Pull each line with the string "allow" from the entries.

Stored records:
########################################

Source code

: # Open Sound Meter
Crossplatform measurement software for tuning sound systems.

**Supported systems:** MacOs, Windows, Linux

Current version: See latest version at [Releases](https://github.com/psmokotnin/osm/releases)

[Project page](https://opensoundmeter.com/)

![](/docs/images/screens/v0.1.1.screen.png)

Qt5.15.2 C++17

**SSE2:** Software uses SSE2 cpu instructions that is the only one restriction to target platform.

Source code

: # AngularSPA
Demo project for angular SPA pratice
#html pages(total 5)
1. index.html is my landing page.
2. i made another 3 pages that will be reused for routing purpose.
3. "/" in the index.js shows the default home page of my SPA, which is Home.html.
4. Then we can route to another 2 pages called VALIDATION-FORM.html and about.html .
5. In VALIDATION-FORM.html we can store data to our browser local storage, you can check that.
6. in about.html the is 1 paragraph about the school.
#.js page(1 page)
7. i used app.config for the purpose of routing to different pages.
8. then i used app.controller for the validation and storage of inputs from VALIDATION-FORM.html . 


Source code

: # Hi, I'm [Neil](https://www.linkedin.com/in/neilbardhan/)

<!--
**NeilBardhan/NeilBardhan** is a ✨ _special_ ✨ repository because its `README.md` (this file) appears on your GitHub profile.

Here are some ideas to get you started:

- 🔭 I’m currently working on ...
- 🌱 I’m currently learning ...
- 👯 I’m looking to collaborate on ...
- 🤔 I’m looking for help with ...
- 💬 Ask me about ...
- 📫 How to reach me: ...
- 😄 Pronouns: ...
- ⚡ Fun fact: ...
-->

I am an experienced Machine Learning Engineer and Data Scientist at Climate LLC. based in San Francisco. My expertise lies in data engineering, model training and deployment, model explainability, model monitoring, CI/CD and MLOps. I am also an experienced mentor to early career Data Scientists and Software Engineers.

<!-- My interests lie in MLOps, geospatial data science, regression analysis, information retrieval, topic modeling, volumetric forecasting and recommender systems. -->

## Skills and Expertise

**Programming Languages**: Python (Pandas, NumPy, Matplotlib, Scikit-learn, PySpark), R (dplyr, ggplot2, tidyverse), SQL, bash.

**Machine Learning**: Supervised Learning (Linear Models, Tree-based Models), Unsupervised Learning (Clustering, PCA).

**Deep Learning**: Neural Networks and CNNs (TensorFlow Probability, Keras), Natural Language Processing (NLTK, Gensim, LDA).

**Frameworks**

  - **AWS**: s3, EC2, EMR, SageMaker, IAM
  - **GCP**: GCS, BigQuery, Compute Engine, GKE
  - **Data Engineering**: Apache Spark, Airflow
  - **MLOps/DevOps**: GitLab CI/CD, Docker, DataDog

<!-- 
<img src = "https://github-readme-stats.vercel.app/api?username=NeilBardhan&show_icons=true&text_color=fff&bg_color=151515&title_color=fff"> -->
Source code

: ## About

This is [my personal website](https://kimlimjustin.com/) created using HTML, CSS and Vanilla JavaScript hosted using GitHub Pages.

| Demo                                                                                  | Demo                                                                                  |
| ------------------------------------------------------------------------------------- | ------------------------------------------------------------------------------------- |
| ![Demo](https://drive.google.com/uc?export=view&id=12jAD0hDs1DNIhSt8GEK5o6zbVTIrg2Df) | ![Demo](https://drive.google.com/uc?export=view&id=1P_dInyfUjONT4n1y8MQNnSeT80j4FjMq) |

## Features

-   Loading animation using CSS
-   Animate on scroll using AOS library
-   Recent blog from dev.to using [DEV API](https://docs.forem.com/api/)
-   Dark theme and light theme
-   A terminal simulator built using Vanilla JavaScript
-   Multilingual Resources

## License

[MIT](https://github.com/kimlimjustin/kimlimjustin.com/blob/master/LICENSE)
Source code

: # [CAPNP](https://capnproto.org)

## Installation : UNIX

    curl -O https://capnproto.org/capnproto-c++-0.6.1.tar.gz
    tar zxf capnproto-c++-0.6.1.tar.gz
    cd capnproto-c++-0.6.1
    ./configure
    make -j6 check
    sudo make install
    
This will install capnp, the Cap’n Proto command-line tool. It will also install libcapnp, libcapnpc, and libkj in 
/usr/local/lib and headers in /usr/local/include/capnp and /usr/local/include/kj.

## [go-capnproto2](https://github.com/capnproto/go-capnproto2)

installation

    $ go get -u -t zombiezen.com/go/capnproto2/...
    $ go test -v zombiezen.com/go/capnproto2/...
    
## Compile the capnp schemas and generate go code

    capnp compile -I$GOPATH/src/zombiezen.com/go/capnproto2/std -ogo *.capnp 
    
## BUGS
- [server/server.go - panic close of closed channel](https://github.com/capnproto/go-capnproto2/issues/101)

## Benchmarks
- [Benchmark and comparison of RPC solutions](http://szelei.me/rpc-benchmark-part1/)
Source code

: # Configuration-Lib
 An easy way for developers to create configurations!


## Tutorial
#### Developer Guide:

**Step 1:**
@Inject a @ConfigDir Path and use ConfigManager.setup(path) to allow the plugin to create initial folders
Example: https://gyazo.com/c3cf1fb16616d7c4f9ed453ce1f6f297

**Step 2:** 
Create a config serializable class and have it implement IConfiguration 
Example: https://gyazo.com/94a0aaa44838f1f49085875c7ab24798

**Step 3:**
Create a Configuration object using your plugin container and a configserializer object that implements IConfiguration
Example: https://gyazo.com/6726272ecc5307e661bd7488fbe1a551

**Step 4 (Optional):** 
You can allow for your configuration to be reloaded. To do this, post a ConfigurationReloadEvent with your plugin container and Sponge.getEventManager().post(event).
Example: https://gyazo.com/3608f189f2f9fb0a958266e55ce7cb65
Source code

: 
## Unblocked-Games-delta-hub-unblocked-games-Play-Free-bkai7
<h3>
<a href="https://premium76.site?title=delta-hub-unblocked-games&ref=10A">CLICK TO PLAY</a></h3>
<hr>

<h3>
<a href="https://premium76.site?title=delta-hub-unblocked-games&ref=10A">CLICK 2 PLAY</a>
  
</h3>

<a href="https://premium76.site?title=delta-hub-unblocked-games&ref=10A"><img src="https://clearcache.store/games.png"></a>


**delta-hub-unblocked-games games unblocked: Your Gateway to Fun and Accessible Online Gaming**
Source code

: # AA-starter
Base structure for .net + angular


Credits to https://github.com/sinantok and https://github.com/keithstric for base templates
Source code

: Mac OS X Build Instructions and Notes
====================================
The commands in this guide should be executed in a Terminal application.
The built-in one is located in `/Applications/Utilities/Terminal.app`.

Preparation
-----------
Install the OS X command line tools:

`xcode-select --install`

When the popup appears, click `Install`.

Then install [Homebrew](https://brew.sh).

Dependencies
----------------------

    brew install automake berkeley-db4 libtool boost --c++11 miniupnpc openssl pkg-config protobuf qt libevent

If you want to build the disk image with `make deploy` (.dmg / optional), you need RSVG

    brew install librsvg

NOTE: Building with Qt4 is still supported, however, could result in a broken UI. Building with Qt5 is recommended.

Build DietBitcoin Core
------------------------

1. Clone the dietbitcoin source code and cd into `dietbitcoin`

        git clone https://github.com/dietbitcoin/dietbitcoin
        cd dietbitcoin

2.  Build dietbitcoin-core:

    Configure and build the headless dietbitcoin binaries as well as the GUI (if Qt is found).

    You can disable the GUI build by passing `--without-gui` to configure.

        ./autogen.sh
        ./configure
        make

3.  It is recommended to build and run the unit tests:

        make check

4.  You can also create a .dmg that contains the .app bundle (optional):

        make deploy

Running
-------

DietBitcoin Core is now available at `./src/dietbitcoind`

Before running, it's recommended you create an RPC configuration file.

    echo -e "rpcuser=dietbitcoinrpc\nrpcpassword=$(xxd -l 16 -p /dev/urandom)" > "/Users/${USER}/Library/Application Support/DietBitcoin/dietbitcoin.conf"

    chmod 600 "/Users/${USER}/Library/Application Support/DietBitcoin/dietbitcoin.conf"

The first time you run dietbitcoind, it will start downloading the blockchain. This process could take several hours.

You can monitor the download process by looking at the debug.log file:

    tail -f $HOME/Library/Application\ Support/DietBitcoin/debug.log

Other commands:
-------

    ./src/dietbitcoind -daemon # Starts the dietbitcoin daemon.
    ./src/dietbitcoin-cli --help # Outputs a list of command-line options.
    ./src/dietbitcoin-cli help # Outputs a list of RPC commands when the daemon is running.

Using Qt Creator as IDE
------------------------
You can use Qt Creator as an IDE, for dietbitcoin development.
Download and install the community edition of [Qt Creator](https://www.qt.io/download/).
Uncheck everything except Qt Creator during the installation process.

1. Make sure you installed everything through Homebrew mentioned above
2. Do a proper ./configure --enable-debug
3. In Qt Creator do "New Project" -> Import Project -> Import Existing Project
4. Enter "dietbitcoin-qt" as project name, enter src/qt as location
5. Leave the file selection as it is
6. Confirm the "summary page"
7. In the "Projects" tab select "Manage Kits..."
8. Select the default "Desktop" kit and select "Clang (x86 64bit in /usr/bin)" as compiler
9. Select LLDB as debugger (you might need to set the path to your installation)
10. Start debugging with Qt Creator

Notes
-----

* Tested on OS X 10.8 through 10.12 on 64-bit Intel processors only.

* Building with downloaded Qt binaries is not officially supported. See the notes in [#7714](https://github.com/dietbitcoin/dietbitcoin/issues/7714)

########################################

> **Answer to this exercise**
@Inject a @ConfigDir Path and use ConfigManager.setup(path) to allow the plugin to create initial folders
You can allow for your configuration to be reloaded. To do this, post a ConfigurationReloadEvent with your plugin container and Sponge.getEventManager().post(event).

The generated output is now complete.